Lorsque l'on s'intéresse aux "classes de fonctions" qui vont être le plus impactées, les employés de type administratif sont les plus exposés à la robotisation avec un risque de 93%. Les métiers qualifiés de l'industrie présentent un risque de 68%. Au contraire, les managers (13%) et les professions intellectuelles, scientifiques et artistiques sont les classes les moins susceptibles d'être robotisées (17%).

Le top 5 des métiers les plus menacés

Selon l'étude d'ING Luxembourg, les 5 plus grands groupes d'emplois robotisables au Luxembourg sont:

- les agents d'entretien (11.203 emplois robotisables) 
- les employés de bureau (5.928)
- les vendeurs en magasin (5.179)
- les employés de services statistiques, financiers et d'assurances (4.378)
- les secrétaires (4.164)

S'agissant plus spécifiquement des métiers, on notera que certaines professions ont plus de soucis à se faire que d'autres. Parmi les métiers à haute probabilité de robotisation, on trouve les guichetiers de banque, les ébénistes, les secrétaires, les fonctionnaires des impôts, les employés de bureau, les vendeurs, les cadres comptables, les réceptionnistes, les caissiers, les employés du service des transports, les commissaires-priseurs et autres experts en évaluation.

A l'inverse, voici les métiers les moins menacés par le fléau de la robotisation: les commerçants, les agents de police, les professeurs de cours technique et de pratique professionnelle (enseignement secondaire),  les traducteurs, les professions intermédiaires, les institueurs, les électriciens du bâtiment.

L'étude montre par ailleurs que les travailleurs frontaliers ont une probabilité plus forte d'être touchés par la robotisation. Au total, 56% du total des emplois frontaliers seraient menacés par les robots.

Faire évoluer les métiers

Faut-il avoir peur de ces résultats? Non!, affirme la banque ING. "Loin d'être une menace ces résultats ne sont pas neufs, car le progrès technique s'est toujours accompagné d'une transformation des métiers", souligne Philippe Ledent, senior economist ING.  "Les révolutions technologiques sont une opportunité majeure pour générer des gains de productivité et développer de nouvelles expertises à exporter", ajoute-t-il.

La robotisation pourrait aussi permettre de compenser  le manque de travailleurs lié au vieillissement de la population. Toutefois, le phénomène de robotisation est un défi majeur en matière d'éducation, notamment pour mieux faire correspondre les formations aux métiers de demain.
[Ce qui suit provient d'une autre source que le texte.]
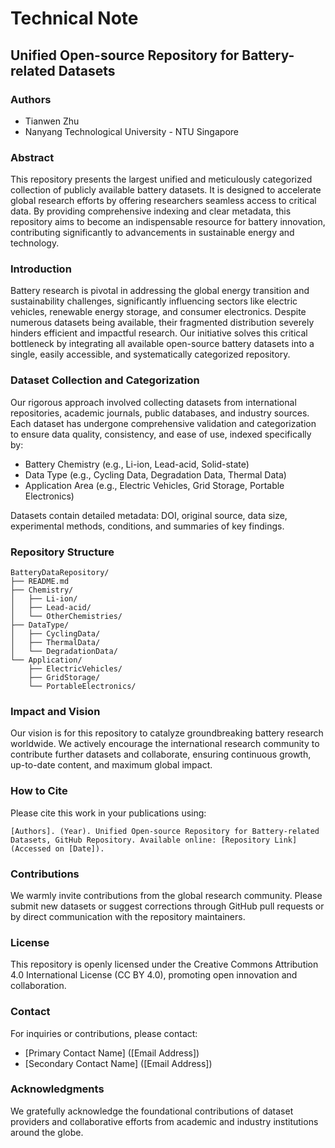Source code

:# Technical Note

## Unified Open-source Repository for Battery-related Datasets

### Authors

* Tianwen Zhu
* Nanyang Technological University - NTU Singapore

### Abstract

This repository presents the largest unified and meticulously categorized collection of publicly available battery datasets. It is designed to accelerate global research efforts by offering researchers seamless access to critical data. By providing comprehensive indexing and clear metadata, this repository aims to become an indispensable resource for battery innovation, contributing significantly to advancements in sustainable energy and technology.

### Introduction

Battery research is pivotal in addressing the global energy transition and sustainability challenges, significantly influencing sectors like electric vehicles, renewable energy storage, and consumer electronics. Despite numerous datasets being available, their fragmented distribution severely hinders efficient and impactful research. Our initiative solves this critical bottleneck by integrating all available open-source battery datasets into a single, easily accessible, and systematically categorized repository.

### Dataset Collection and Categorization

Our rigorous approach involved collecting datasets from international repositories, academic journals, public databases, and industry sources. Each dataset has undergone comprehensive validation and categorization to ensure data quality, consistency, and ease of use, indexed specifically by:

* Battery Chemistry (e.g., Li-ion, Lead-acid, Solid-state)
* Data Type (e.g., Cycling Data, Degradation Data, Thermal Data)
* Application Area (e.g., Electric Vehicles, Grid Storage, Portable Electronics)

Datasets contain detailed metadata: DOI, original source, data size, experimental methods, conditions, and summaries of key findings.

### Repository Structure

```
BatteryDataRepository/
├── README.md
├── Chemistry/
│   ├── Li-ion/
│   ├── Lead-acid/
│   └── OtherChemistries/
├── DataType/
│   ├── CyclingData/
│   ├── ThermalData/
│   └── DegradationData/
└── Application/
    ├── ElectricVehicles/
    ├── GridStorage/
    └── PortableElectronics/
```

### Impact and Vision

Our vision is for this repository to catalyze groundbreaking battery research worldwide. We actively encourage the international research community to contribute further datasets and collaborate, ensuring continuous growth, up-to-date content, and maximum global impact.

### How to Cite

Please cite this work in your publications using:

```
[Authors]. (Year). Unified Open-source Repository for Battery-related Datasets, GitHub Repository. Available online: [Repository Link] (Accessed on [Date]).
```

### Contributions

We warmly invite contributions from the global research community. Please submit new datasets or suggest corrections through GitHub pull requests or by direct communication with the repository maintainers.

### License

This repository is openly licensed under the Creative Commons Attribution 4.0 International License (CC BY 4.0), promoting open innovation and collaboration.

### Contact

For inquiries or contributions, please contact:

* \[Primary Contact Name] (\[Email Address])
* \[Secondary Contact Name] (\[Email Address])

### Acknowledgments

We gratefully acknowledge the foundational contributions of dataset providers and collaborative efforts from academic and industry institutions around the globe.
L'avenir de la robotique au Luxembourg

Qu'en est-il de l'avenir de la robotique au Luxembourg? L'Université du Luxembourg a mené plusieurs projets de recherche dans ce domaine. Les plus connus sont "CoPAInS" (Conviviality and Privacy in Smart Homes) et "CoRobots - MUDAM Luxembourg", un projet de l'Interdisciplinary Center for ICT Securtity, Reliability and Trust (SnT) en collaboration avec la Ville de Luxembourg (voir vidéo).